I’ve been working to prepare my house to put on the market for months now. Long 12 and 13 hour days with lots of hard active work later, DF and I are seeing the light at the end of the tunnel. After a particularly long day’s work until 2am, we were awake at 5:30 to greet the photographer.
This schedule has slowed our sense of celebration, but we have a wonderful clear day in the 70F’s to enjoy. We had an intention for a sweat that was to occur the night before and a hike. We can’t do it all. Our long hike to the county line becomes a short walk to Havarock.
We take a camera, a bottle of water, shoes and a couple towels rolled up to rest our heads. We are going to share that big flat boulder and this blessing of winter sun. The sweat will come later. At 11am we’re going to work on our winter tan.
It is quiet out here. The stealth trail is overgrown with brittle bush. Each trip recently, I have been finding myself a little lost and misplacing the trail.
Brittle bush is the plant that flowers in the spring in grand yellow bouquets. The weird changes in weather have many plants confused. This year, the brittle bush has had its mass of yellow blooms and mallow has lavender flowers in the dead of winter. We just had the Winter Solstice!
At the same time many plants are responding in a more traditional way. There are yellow tips on the ends of the branches of mesquite trees, as they shed leaves. Everywhere, there is vegetative confusion.
We wander on the trail. It soon becomes evident that the wildlife has been using the remnants. There are tracks kicked up all along the trail. We see deer tracks. The real-estate photographer had been startled by a buck this morning, as he climbed through the desert looking for good angles.
As we ascend up the ridge near our destination. There is a loud noise of a heavy animal on the rocks. A deer bounces away in the brush. She turns her head to look back at us, then springs forward and leaves.
We wander, ultimately stopping at our granite perch that I call Havarock.
There is another obstacle left for us. It is a line of debris on the rock, a borderline, a boundary and a message to stay away. This message has been left there on the rock often. Some critter wants to be left alone.
DF grabs a stick and clears the message away, once again.
We sit to take off our shoes. It feels good. Fully naked is a commitment to relaxing and taking care of ourselves.
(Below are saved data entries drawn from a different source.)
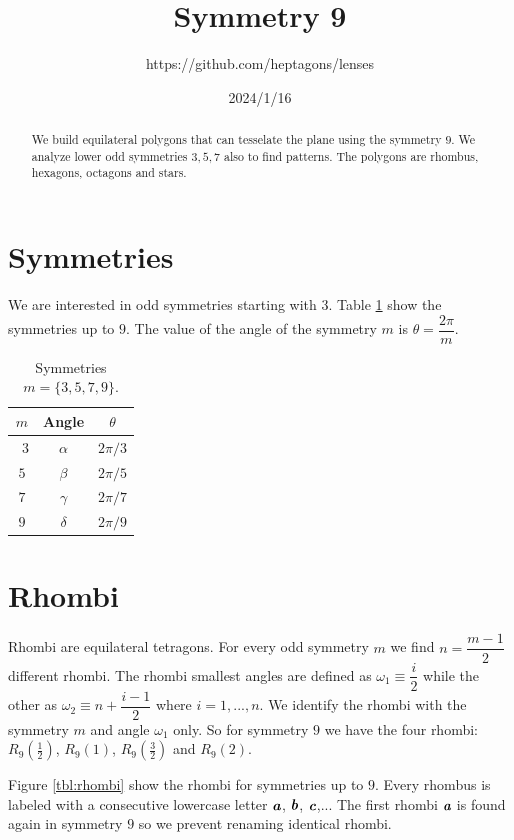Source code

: \documentclass[11pt]{article}
\title{Symmetry 9}
\author{https://github.com/heptagons/lenses}
\date{2024/1/16}
\def\mathbi#1{\textbf{\em #1}}
\begin{document}
\maketitle
\begin{abstract}
We build equilateral polygons that can tesselate the plane using the symmetry $9$. We analyze lower odd symmetries $3,5,7$ also to find patterns. The polygons are rhombus, hexagons, octagons and stars.
\end{abstract}

\section{Symmetries}

We are interested in odd symmetries starting with $3$. Table \ref{tbl:symm} show the symmetries up to $9$. The value of the angle of the symmetry $m$ is $\theta = \dfrac{2\pi}m$. 

\begin{table}[H]
\begin{center}
\begin{tabular}{|c|c c|}
\hline
$m$ & Angle & $\theta$ \\ \hline\
$3$ & $\alpha$ & $2\pi/3$ \\ \hline
$5$ & $\beta$  & $2\pi/5$ \\ \hline
$7$ & $\gamma$ & $2\pi/7$ \\ \hline
$9$ & $\delta$ & $2\pi/9$ \\ \hline
\end{tabular}
\caption{Symmetries $m=\{3,5,7,9\}$.} 
\label{tbl:symm}
\end{center}
\end{table}

\section{Rhombi}

Rhombi are equilateral tetragons. For every odd symmetry $m$ we find $n = \dfrac{m-1}2$ different rhombi. The rhombi smallest angles are defined as $\omega_1 \equiv \dfrac{i}2$ while the other as $\omega_2 \equiv n + \dfrac{i-1}2$ where $i = 1,...,n$. We identify the rhombi with the symmetry $m$ and angle $\omega_1$ only. So for symmetry $9$ we have the four rhombi: $R_9\left(\frac{1}2\right)$, $R_9(1)$, $R_9\left(\frac{3}2\right)$ and $R_9(2)$.

Figure \ref{tbl:rhombi} show the rhombi for symmetries up to $9$. Every rhombus is labeled with a consecutive lowercase letter $\mathbi{a}$, $\mathbi{b}$, $\mathbi{c}$,... The first rhombi $\mathbi{a}$ is found again in symmetry $9$ so we prevent renaming identical rhombi.
\end{document}
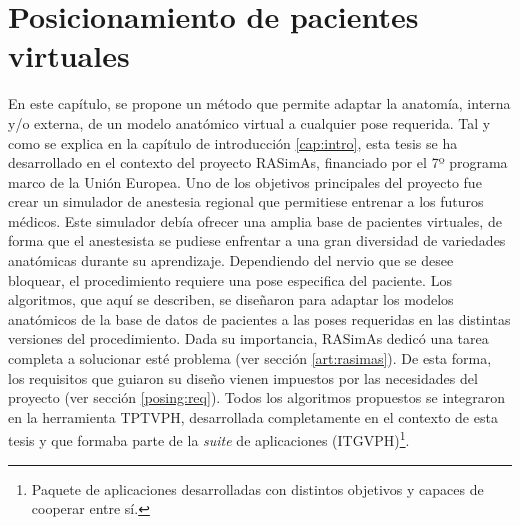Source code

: \chapter{Posicionamiento de pacientes virtuales} 
\label{cap:posing}


En este capítulo, se propone un método que permite adaptar la anatomía, interna y/o externa, de un modelo anatómico virtual a cualquier pose requerida. Tal y como se explica en la capítulo de introducción \ref{cap:intro}, esta tesis se ha desarrollado en el contexto del proyecto \ac{RASimAs}, financiado por el 7º programa marco de la Unión Europea. Uno de los objetivos principales del proyecto fue crear un simulador de anestesia regional que permitiese entrenar a los futuros médicos. 
Este simulador debía ofrecer una amplia base de pacientes virtuales, de forma que el anestesista se pudiese enfrentar a una gran diversidad de variedades anatómicas durante su aprendizaje. Dependiendo del nervio que se desee bloquear, el procedimiento requiere una pose especifica del paciente. Los algoritmos, que aquí se describen, se diseñaron para adaptar los modelos anatómicos de la base de datos de pacientes a las poses requeridas en las distintas versiones del procedimiento. Dada su importancia, \ac{RASimAs} dedicó una tarea completa a solucionar esté problema (ver sección \ref{art:rasimas}). 
De esta forma, los requisitos que guiaron su diseño vienen impuestos por las necesidades del proyecto (ver sección \ref{posing:req}). Todos los algoritmos propuestos se integraron en la herramienta \ac{TPTVPH}, desarrollada completamente en el contexto de esta tesis y que formaba parte de la \emph{suite} de aplicaciones (\ac{ITGVPH})\footnote{Paquete de aplicaciones desarrolladas con distintos objetivos y capaces de cooperar entre sí.}.



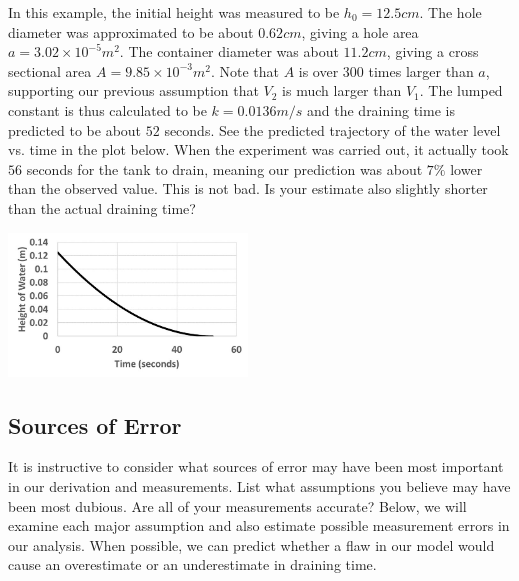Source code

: \documentclass{ximera}
\begin{document}
In this example, the initial height was measured to be $h_0=12.5 cm$.  The hole diameter was approximated to be about $0.62 cm$, giving a hole area $a=3.02\times 10^{-5} m^2$.  The container diameter was about $11.2 cm$, giving a cross sectional area $A=9.85\times 10^{-3} m^2$.  Note that $A$ is over $300$ times larger than $a$, supporting our previous assumption that $V_2$ is much larger than $V_1$.  The lumped constant is thus calculated to be $k=0.0136 m/s$ and the draining time is predicted to be about $52$ seconds.  See the predicted trajectory of the water level vs. time in the plot below.  When the experiment was carried out, it actually took $56$ seconds for the tank to drain, meaning our prediction was about $7\%$ lower than the observed value.  This is not bad.  Is your estimate also slightly shorter than the actual draining time?

\begin{image}
 \includegraphics[height=1.5in]{drainingTank3.jpg}
\end{image}

\subsection*{Sources of Error}

It is instructive to consider what sources of error may have been most important in our derivation and measurements.  List what assumptions you believe may have been most dubious.  Are all of your measurements accurate?  Below, we will examine each major assumption and also estimate possible measurement errors in our analysis.  When possible, we can predict whether a flaw in our model would cause an overestimate or an underestimate in draining time.
\end{document}
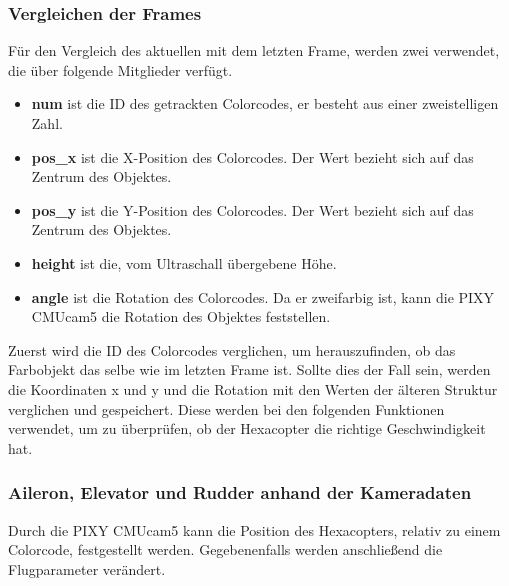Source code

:     \subsubsection{Vergleichen der Frames}
    Für den Vergleich des aktuellen mit dem letzten Frame, werden zwei  verwendet, die über folgende Mitglieder verfügt. \cite{Structs}
    \begin{itemize}
      \item \textbf{num} ist die ID des getrackten Colorcodes, er besteht aus einer zweistelligen Zahl.
      \item \textbf{pos\_x} ist die X-Position des Colorcodes. Der Wert bezieht sich auf das Zentrum des Objektes.
      \item \textbf{pos\_y} ist die Y-Position des Colorcodes. Der Wert bezieht sich auf das Zentrum des Objektes.
      \item \textbf{height} ist die, vom Ultraschall übergebene Höhe.
      \item \textbf{angle} ist die Rotation des Colorcodes. Da er zweifarbig ist, kann die PIXY CMUcam5 die Rotation des Objektes feststellen.
    \end{itemize}

    Zuerst wird die ID des Colorcodes verglichen, um herauszufinden, ob das Farbobjekt das selbe wie im letzten Frame ist.
    Sollte dies der Fall sein, werden die Koordinaten x und y und die Rotation mit den Werten der älteren Struktur verglichen und gespeichert.
    Diese werden bei den folgenden Funktionen verwendet, um zu überprüfen, ob der Hexacopter die richtige Geschwindigkeit hat.

    \subsubsection{Aileron, Elevator und Rudder anhand der Kameradaten}
    Durch die PIXY CMUcam5 kann die Position des Hexacopters, relativ zu einem Colorcode, festgestellt werden. Gegebenenfalls werden anschließend die Flugparameter verändert.

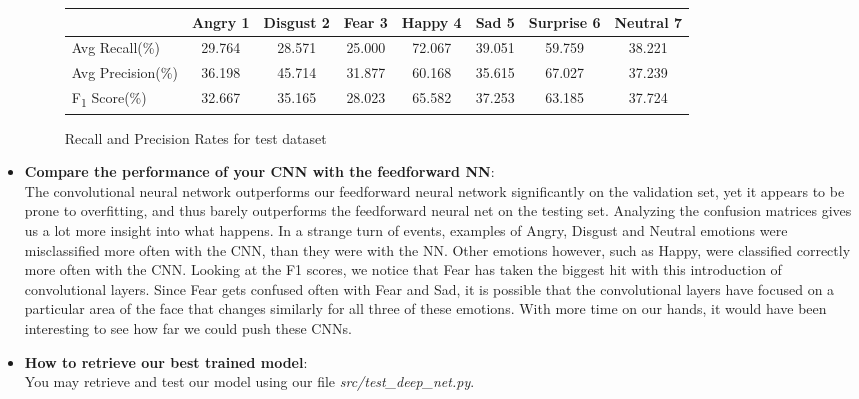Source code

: \begin{itemize}
  
\begin{figure}[h]
\begin{center}
\caption{Recall and Precision Rates for test dataset}
\begin{tabular}{ | l || c | c | c | c | c | c | c |}
  \hline
         & Angry 1 & Disgust 2 & Fear 3 & Happy 4 & Sad 5 & Surprise 6 & Neutral 7 \\ \hline \hline
        Avg Recall(\%) & 29.764 &28.571 &25.000 &72.067 &39.051 &59.759 &38.221 \\ \hline
        Avg Precision(\%) & 36.198 &45.714 &31.877 &60.168 &35.615 &67.027 &37.239 \\ \hline
        F\textsubscript{1} Score(\%) & 32.667 &35.165 &28.023 &65.582 &37.253 &63.185 &37.724 \\ \hline
    \end{tabular}
    \label{fig:averageRecall}
\end{center}
\end{figure}


\item \textbf{Compare the performance of your CNN with the feedforward NN}:\\
  The convolutional neural network outperforms our feedforward neural network significantly on the validation set,
  yet it appears to be prone to overfitting, and thus barely outperforms the feedforward neural net on the testing set.
  Analyzing the confusion matrices gives us a lot more insight into what happens.
  In a strange turn of events, examples of Angry, Disgust and Neutral emotions were misclassified more often with the CNN,
  than they were with the NN.
  Other emotions however, such as Happy, were classified correctly more often with the CNN.
  Looking at the F1 scores, we notice that Fear has taken the biggest hit with this introduction of convolutional layers.
  Since Fear gets confused often with Fear and Sad, it is possible that the convolutional layers have focused on
  a particular area of the face that changes similarly for all three of these emotions.
  With more time on our hands, it would have been interesting to see how far we could push these CNNs.

\item \textbf{How to retrieve our best trained model}:\\
  You may retrieve and test our model using our file \emph{src/test\_deep\_net.py}.
  
\end{itemize}
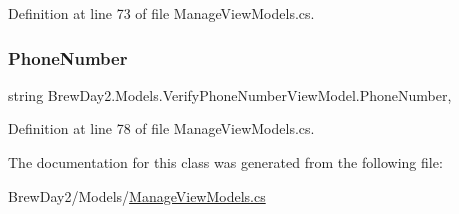 Definition at line 73 of file Manage\+View\+Models.\+cs.

\mbox{\label{class_brew_day2_1_1_models_1_1_verify_phone_number_view_model_aab23d14bd66a710641964744c70b4ca3}} 
\subsubsection{\texorpdfstring{Phone\+Number}{PhoneNumber}}
{\footnotesize\ttfamily string Brew\+Day2.\+Models.\+Verify\+Phone\+Number\+View\+Model.\+Phone\+Number\hspace{0.3cm}{\ttfamily [get]}, {\ttfamily [set]}}



Definition at line 78 of file Manage\+View\+Models.\+cs.



The documentation for this class was generated from the following file\+:\begin{DoxyCompactItemize}
\item 
Brew\+Day2/\+Models/\mbox{\hyperlink{_manage_view_models_8cs}{Manage\+View\+Models.\+cs}}\end{DoxyCompactItemize}
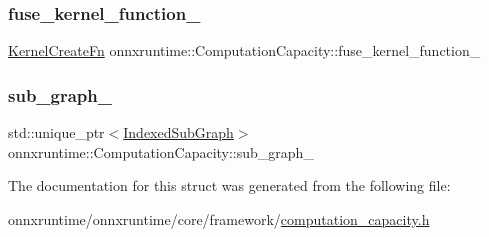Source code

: \subsubsection{\texorpdfstring{fuse\+\_\+kernel\+\_\+function\+\_\+}{fuse\_kernel\_function\_}}
{\footnotesize\ttfamily \mbox{\hyperlink{namespaceonnxruntime_a2e23731e78afbe4e5e15a18493162335}{Kernel\+Create\+Fn}} onnxruntime\+::\+Computation\+Capacity\+::fuse\+\_\+kernel\+\_\+function\+\_\+}

\mbox{\label{structonnxruntime_1_1ComputationCapacity_ad036d087d74f02901257c77b9fb72652}} 
\subsubsection{\texorpdfstring{sub\+\_\+graph\+\_\+}{sub\_graph\_}}
{\footnotesize\ttfamily std\+::unique\+\_\+ptr$<$\mbox{\hyperlink{structonnxruntime_1_1IndexedSubGraph}{Indexed\+Sub\+Graph}}$>$ onnxruntime\+::\+Computation\+Capacity\+::sub\+\_\+graph\+\_\+}



The documentation for this struct was generated from the following file\+:\begin{DoxyCompactItemize}
\item 
onnxruntime/onnxruntime/core/framework/\mbox{\hyperlink{computation__capacity_8h}{computation\+\_\+capacity.\+h}}\end{DoxyCompactItemize}
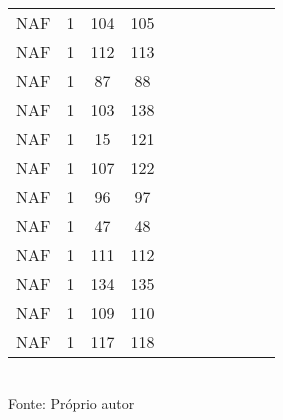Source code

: \begin{table}[H]
{\begin{tabular}{ccccccccccc}
NAF & 1 & 104 & 105 &  &  &  &  &  &  &  \\
NAF & 1 & 112 & 113 &  &  &  &  &  &  &  \\
NAF & 1 & 87 & 88 &  &  &  &  &  &  &  \\
NAF & 1 & 103 & 138 &  &  &  &  &  &  &  \\
NAF & 1 & 15 & 121 &  &  &  &  &  &  &  \\
NAF & 1 & 107 & 122 &  &  &  &  &  &  &  \\
NAF & 1 & 96 & 97 &  &  &  &  &  &  &  \\
NAF & 1 & 47 & 48 &  &  &  &  &  &  &  \\
NAF & 1 & 111 & 112 &  &  &  &  &  &  &  \\
NAF & 1 & 134 & 135 &  &  &  &  &  &  &  \\
NAF & 1 & 109 & 110 &  &  &  &  &  &  &  \\
NAF & 1 & 117 & 118 &  &  &  &  &  &  &  \\
\bottomrule
\end{tabular}}
\\Fonte: Próprio autor
\end{table}


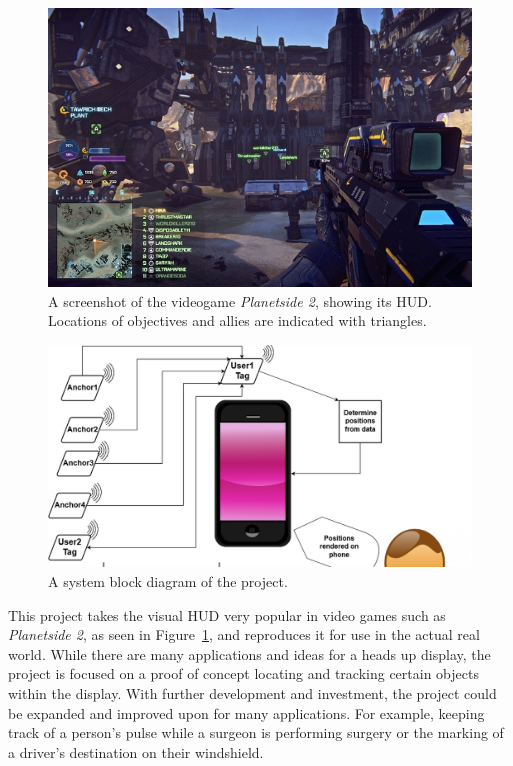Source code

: \begin{figure}
	\centering
	\includegraphics[width=\linewidth]{Figures/GameHUD.jpg}
	\decoRule
	\caption{A screenshot of the videogame \emph{Planetside 2}, showing its HUD. Locations of objectives and allies are indicated with triangles.}
	\label{fig:GameHUD}
\end{figure}

\begin{figure}
	\centering
	\includegraphics[width=\linewidth]{Figures/ARBlockDiagram.png}
	\decoRule
	\caption{A system block diagram of the project.}
	\label{fig:SystemBlockDiagram}
\end{figure}

This project takes the visual HUD very popular in video games such as \emph{Planetside 2}, as seen in Figure~\ref{fig:GameHUD}, and reproduces it for use in the actual real world.  While there are many applications and ideas for a heads up display, the project is focused on a proof of concept locating and tracking certain objects within the display. With further development and investment, the project could be expanded and improved upon for many applications. For example, keeping track of a person’s pulse while a surgeon is performing surgery or the marking of a driver's destination on their windshield.

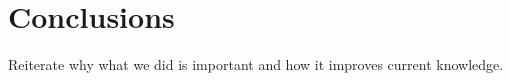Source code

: \section{Conclusions}

Reiterate why what we did is important and how it improves current knowledge.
I lean back and close my eyes, while DF sits and meditates in her moment here in the sun. We are at peace. After our hard work, there is nothing on the list to do.
The peace and quiet is abruptly interrupted. A helicopter comes overhead. We listen to the belligerent whooping bass of the props in the air. The relaxation is too good to give up, today. We can’t be bothered.
We rest. I fall asleep lying there on my back, mouth open. We have no idea what time it is. We have spent an hour out here, we think. Somehow, there is a natural sense of when we’re supposed to leave.
We take our time heading back to the sweat, just enjoying being naked in the desert sun.
It is good to finally come back to a completed home instead a “to do” list.